Hussainiwala, a border village on the bank of Satluj, is where Bhagat Singh, Sukhdev and Rajguru were cremated on 23 March 1931. It is also the resting place of Bhagat Singh's comrade Batukeshwar Dutt, who died in 1965, and his mother Vidyawati.
The AAP workers will cover the 280 km on foot. "We will be staying in the villages at night and discussing the issues affecting the masses. It is a known fact that people in the villages are being threatened for speaking out against the wrong policies and wrongdoings of this government. We will be raising their concerns while staying among them," said the AAP youth wing chief Harjot Singh Bains. The marchers plan to cover 120 villages during the campaign.
On the offensive
The issues they plan to raise, Bains said, include farm distress and farmer suicides; poor quality of education and healthcare in villages; the plight of small industries; and deteriorating law and order.
"During the nine-year misrule of the SAD-BJP regime led by Parkash Singh Badal, the majority of Punjab's youth have been pushed into a whirlpool of drugs and unemployment. The Badal government has no direction or a clear roadmap for the younger generation," he said at the launch of the campaign.
Bains pointed out that the Akalis "have done nothing to fulfill their promises on unemployment allowance, distributing laptops and data cards and making Punjab a free Wi-Fi state".
The AAP leader also targeted the Congress' state president Amarinder Singh, alleging that during his chief ministership "Punjab's money was stashed away in the Swiss Bank accounts of his wife Preneet Kaur and son Raninder Singh".
When Amarinder was CM, Punjab's money was put in Swiss Bank accounts of his wife, son: Harjot Bains
As for what his party would do if voted to power, Bains said, "We want to build a new Punjab that is free from drugs, unemployment, corruption, and the land, sand, cable, transport and liquor mafias. We also rid Punjab of both the Badal and Amarinder families who have plundered the wealth of the state."
Hitting the ground
Launching one campaign after another has been a key part of AAP's polls strategy in Punjab. It's intended to overcome the handicap of being without any presence in the assembly. How big a drawback this is was laid bare over the last fortnight: AAP was a mere spectator as the Congress and the Akalis played a game of one-upmanship over the Satluj Yamuna Link canal on the floor of the assembly.
Another problem facing AAP is that the party hasn't yet found a known face to lead its electoral charge. Partly because of this, most of its campaigns have been localised, even on major issues like farmer suicides.
Nawan Punjab ties in with the party's Parivar Jodo campaign, which sees AAP workers going door to door to "apprise people about the policies and agenda of the party". They put a sticker on the houses of those who agree to join hands with them. The party has also developed a mobile app to collect data on all the families its members are visiting, which will be used to reach out to them again closer to the election.
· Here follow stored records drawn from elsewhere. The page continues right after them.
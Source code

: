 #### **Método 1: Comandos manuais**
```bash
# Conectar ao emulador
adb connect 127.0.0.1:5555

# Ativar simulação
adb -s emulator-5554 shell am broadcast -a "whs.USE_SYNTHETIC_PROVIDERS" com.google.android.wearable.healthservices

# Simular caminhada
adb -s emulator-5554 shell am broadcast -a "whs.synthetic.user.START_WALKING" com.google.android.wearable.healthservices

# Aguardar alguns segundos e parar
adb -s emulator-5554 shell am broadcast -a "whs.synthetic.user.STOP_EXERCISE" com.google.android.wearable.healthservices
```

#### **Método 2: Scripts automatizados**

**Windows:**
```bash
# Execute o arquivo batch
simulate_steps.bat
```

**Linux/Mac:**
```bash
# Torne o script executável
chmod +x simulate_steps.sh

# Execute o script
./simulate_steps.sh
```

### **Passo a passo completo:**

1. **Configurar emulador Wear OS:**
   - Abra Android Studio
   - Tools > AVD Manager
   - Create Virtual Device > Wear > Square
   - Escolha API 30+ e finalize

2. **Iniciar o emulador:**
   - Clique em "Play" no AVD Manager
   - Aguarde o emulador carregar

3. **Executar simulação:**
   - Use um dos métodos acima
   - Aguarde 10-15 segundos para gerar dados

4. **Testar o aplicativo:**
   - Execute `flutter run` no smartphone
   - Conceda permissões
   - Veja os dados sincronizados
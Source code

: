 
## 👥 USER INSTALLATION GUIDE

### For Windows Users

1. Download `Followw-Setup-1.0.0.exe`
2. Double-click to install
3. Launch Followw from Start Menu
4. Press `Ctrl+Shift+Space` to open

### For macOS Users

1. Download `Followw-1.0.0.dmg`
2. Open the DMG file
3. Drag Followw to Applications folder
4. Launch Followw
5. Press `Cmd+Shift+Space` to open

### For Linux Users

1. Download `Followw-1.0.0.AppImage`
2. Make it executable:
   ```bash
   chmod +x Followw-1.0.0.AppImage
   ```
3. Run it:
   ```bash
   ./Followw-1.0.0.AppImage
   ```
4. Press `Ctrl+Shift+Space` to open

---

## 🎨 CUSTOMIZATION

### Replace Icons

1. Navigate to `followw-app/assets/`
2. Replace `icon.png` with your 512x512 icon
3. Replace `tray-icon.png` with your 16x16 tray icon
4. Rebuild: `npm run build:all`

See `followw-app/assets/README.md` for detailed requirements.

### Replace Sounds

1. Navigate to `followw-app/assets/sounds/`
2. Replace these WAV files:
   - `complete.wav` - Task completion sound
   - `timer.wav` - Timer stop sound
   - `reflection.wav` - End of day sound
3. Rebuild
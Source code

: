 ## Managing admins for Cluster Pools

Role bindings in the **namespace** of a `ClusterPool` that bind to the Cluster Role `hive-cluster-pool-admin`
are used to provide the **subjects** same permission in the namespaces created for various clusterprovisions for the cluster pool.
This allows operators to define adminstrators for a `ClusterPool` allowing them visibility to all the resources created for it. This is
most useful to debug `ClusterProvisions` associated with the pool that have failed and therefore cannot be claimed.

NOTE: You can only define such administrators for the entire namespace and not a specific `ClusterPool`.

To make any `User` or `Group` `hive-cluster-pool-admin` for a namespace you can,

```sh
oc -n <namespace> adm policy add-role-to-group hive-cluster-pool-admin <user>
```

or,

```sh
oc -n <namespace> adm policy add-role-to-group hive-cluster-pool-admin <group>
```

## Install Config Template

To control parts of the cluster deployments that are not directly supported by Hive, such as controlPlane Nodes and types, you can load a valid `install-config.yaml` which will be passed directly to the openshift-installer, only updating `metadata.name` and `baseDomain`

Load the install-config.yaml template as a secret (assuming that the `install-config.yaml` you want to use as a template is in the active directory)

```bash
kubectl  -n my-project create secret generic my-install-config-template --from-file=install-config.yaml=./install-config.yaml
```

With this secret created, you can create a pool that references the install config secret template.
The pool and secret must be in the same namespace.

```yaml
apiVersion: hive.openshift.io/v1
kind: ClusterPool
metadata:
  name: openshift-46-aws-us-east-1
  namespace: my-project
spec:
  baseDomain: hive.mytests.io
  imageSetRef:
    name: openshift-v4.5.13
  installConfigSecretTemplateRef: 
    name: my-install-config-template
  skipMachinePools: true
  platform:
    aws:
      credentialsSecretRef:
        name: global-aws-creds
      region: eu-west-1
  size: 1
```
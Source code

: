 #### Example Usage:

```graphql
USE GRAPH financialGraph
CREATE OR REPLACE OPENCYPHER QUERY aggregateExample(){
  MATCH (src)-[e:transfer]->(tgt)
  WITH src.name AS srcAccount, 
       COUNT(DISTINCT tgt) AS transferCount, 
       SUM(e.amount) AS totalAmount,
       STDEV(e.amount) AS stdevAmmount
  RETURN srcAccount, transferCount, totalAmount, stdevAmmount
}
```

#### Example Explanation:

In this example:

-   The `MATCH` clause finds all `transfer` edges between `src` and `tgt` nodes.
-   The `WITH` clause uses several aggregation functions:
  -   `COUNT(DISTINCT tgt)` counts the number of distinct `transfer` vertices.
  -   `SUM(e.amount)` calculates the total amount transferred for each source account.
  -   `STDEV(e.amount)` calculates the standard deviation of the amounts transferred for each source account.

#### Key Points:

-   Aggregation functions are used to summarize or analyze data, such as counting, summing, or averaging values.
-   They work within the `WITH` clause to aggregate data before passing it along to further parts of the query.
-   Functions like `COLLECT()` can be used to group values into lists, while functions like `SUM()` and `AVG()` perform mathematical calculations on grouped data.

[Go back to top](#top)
Other AAP campaigns include the 'Punjab Jodo' drive, which was launched last year and focuses on membership enrolment, and the "Beimaan Bhagao Punjab Bachao" yatra against the Akalis.
The party has also launched Punjab Dialogue to understand what the various sections of the electorate expect from the next government. The dialogue will be held over the next six months and is likely to inform the party's manifesto. The party has identified "10 areas for dialogue" with farmers, youth, women, traders, labourers, NRIs, state employees, among other groups.
The party also plans to "communicate with the people" through films, and is reportedly making preparations to screen Ardas in every village over the next few months.
Ardas, the film AAP plans to screen in every Punjab village talks of returning to Guru Nanak's path
The film, which features Gurpreet Ghuggi, who recently joined the party, "talks of going back to the path shown by Guru Nanak". Also on the cards is Chalo Punjab, a campaign to get the party's supporters from outside to volunteer with the campaign in Punjab.